## RECORDS SHOWN
____
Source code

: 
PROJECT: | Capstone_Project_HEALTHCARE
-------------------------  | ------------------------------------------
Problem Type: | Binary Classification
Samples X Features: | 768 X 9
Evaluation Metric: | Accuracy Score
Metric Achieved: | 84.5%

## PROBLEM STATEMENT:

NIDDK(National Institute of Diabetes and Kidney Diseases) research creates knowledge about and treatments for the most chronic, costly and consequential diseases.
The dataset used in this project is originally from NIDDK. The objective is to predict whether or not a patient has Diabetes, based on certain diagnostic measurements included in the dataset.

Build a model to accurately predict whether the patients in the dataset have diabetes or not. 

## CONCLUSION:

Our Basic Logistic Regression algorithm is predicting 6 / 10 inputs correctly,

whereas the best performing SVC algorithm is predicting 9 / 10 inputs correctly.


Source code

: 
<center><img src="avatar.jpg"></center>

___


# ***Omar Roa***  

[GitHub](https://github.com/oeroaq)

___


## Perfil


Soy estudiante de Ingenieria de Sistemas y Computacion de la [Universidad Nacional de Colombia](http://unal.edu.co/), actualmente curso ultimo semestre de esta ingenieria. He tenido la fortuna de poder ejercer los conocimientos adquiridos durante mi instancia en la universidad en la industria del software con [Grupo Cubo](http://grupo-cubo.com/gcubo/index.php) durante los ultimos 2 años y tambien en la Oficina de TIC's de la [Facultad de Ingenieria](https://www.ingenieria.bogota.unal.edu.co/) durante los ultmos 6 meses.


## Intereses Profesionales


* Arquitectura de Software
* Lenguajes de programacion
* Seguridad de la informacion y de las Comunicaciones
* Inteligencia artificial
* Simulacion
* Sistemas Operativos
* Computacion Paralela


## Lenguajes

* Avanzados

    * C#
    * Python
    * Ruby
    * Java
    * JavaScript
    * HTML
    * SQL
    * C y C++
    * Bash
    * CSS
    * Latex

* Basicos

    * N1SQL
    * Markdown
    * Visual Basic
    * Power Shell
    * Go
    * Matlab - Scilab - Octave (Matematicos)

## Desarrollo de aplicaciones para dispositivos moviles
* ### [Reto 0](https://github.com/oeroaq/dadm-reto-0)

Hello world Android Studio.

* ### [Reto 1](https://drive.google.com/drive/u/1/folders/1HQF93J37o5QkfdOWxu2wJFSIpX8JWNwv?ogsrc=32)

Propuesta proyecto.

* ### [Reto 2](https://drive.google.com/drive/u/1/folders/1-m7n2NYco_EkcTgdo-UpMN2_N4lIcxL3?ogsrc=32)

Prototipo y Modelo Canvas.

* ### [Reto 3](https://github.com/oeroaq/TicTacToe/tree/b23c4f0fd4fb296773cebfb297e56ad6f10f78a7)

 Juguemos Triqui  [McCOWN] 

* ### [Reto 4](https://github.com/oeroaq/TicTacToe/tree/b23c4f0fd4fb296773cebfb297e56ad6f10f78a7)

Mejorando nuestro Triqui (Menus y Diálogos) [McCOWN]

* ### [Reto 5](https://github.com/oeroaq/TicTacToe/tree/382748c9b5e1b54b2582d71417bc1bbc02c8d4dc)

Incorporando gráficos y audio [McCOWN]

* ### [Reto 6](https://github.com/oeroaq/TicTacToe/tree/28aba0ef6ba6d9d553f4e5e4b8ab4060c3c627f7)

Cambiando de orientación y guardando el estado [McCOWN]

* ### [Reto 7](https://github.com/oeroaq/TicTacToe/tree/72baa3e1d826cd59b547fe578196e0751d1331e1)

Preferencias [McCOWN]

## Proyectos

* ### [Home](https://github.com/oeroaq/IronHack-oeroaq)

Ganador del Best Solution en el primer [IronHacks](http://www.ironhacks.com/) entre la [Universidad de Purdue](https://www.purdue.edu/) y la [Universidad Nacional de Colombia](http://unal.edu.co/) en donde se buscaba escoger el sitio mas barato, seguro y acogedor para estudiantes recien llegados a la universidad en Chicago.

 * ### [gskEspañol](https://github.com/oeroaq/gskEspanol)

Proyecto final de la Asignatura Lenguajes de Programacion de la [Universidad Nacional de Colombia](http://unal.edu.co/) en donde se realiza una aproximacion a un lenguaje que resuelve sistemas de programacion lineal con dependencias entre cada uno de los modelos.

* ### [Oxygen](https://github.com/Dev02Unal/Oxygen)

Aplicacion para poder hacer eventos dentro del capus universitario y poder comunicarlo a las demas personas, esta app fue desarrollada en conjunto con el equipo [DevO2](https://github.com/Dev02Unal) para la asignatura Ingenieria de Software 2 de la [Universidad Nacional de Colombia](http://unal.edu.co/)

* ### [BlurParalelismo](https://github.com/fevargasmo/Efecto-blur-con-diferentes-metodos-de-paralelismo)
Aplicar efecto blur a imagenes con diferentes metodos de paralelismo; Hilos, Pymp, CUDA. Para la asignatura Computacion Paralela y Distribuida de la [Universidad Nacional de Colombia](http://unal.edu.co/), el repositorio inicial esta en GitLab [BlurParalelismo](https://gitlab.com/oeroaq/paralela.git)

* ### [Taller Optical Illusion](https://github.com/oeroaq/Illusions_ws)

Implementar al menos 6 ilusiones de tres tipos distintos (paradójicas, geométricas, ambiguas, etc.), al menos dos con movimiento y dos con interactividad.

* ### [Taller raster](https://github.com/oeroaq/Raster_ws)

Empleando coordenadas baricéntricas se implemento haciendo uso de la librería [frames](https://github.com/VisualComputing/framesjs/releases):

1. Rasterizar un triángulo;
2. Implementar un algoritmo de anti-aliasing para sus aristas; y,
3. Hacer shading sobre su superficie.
____
## ABOUT THIS TASK
Determine how many lines of the listing above include the word "tree", and report that number only.

## SOLUTION FOR THIS EXERCISE
5